FSFL microloan means a loan for which the producer's aggregate
outstanding FSFL balance will be equal to or less than $50,000 at the
time of loan application and disbursement.
* * * * *
NAP means the Noninsured Crop Disaster Assistance Program.
NASS means the National Agricultural Statistics Service, which is
an agency of U.S. Department of Agriculture that is a primary source of
statistical information in the U. S. Department of Agriculture.
NEPA means the National Environmental Policy Act.
NIFA means the National Institute of Food and Agriculture of the
USDA.
* * * * *
Off-farm paid labor means any laborer that does not work for the
applicant on a regular basis and who is not hired as a seasonal worker.
OSHA means the Occupational Safety and Health Administration of the
U.S. Department of Labor.
Portable equipment and storage structures means non-affixed
equipment and storage containers that are manufactured to be mounted,
hitched, or transported with a farm vehicle, truck, or trailer and its
primary function is to store or handle eligible facility loan
commodities at different farm, market, or storage locations. Examples
of portable equipment include, but are not limited to, bulk tanks,
conveyors, augers, scales, vacuums, pilers, scales, batch dryers, and
storage containers.
* * * * *
Storage and handling truck means a CCC-approved commodity storage
truck or van designed to carry eligible commodities and may be equipped
with a variety of mechanical refrigeration systems and will be used to
store, handle, and move eligible commodities from the producer's farm
location to market or storage.
* * * * *
Term of loan means the duration, in years, of a loan payable in a
fixed number of equal installments as specified in section 1436.7. The
terms for an FSFL are 3, 5, 7, 10, or 12 years.
USDA means the United States Department of Agriculture.
0
5. Amend Sec. 1436.4 by revising paragraph (a) and adding paragraph
(e) to read as follows:
Sec. 1436.4 Application for loans.
(a) An application for an FSFL must be submitted to the
administrative FSA county office that maintains the records of the farm
or farms to which the applicant applies. If some or all of the land
does not have farm records established, the application may be
submitted to the FSA county office that services the county where the
FSFL financed equipment or facility will be primarily located.
* * * * *
(e) The application must include documentation of the need for
storage, or for FSFL microloans self-certification, as specified in
Sec. 1436.9.
0
6. Amend Sec. 1436.6 as follows:
0
a. Revise paragraph (a);
0
b. In paragraph (b) introductory text, remove the words ``and fruits
and vegetables'';
0
c. Revise paragraph (b)(1);
0
d. In paragraph (c) introductory text, remove the words ``and fruits
and vegetables'';
0
e. Remove paragraphs (c)(1), (3), and (6);
0
f. Redesignate paragraphs (c)(2), (4), and (5) as paragraphs (c)(1)

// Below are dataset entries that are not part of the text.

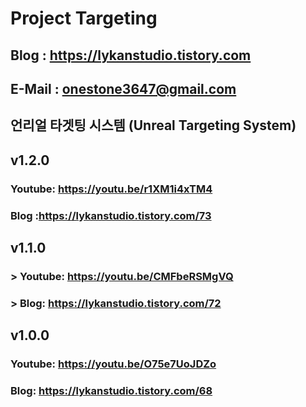 # Project Targeting

## Blog : https://lykanstudio.tistory.com
## E-Mail : onestone3647@gmail.com

## 언리얼 타겟팅 시스템 (Unreal Targeting System)
## v1.2.0
### Youtube: https://youtu.be/r1XM1i4xTM4
### Blog :https://lykanstudio.tistory.com/73

## v1.1.0
### > Youtube: https://youtu.be/CMFbeRSMgVQ
### > Blog: https://lykanstudio.tistory.com/72

## v1.0.0
### Youtube: https://youtu.be/O75e7UoJDZo
### Blog: https://lykanstudio.tistory.com/68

through (3), respectively;
0
g. In newly redesignated paragraph (c)(2), add the word ``or'' at the
end;
0
h. In newly redesignated paragraph (c)(3), remove ``; and'' and add a
period in its place;
0
i. Revise paragraphs (d) and (e);
0
j. In paragraph (f)(1)(i), remove the words ``New conventional-type''
and add the words ``Conventional-type'' in their place;
0
k. In paragraph (f)(1)(ii), remove the words ``New flat-type'' and add
the words ``Flat-type'' in their place;
0
l. In paragraph (f)(1)(iii), remove the words ``New storage'' and add
the word ``Storage'' in their place;
0
m. Remove paragraphs (f)(3)(i) and (iii);
0
n. Redesignate paragraphs (f)(3)(ii), (iv), and (v) as paragraphs
(f)(3)(i), (ii), and (iii), respectively;
0
o. In newly redesignated paragraph (f)(3)(ii), add the word ``or'' at
the end;
0
p. In paragraph (g) introductory text, remove the words ``fruit and
vegetable'';
0
q. In paragraph (g)(1), in the second sentence, remove the words
``permanently installed'';
0
r. Revise paragraphs (g)(2)(i) through (iv) and (g)(3) and (4); and
0
s. Add paragraphs (h) and (i).
The revisions and additions read as follows:
Sec. 1436.6 Eligible storage and handling equipment.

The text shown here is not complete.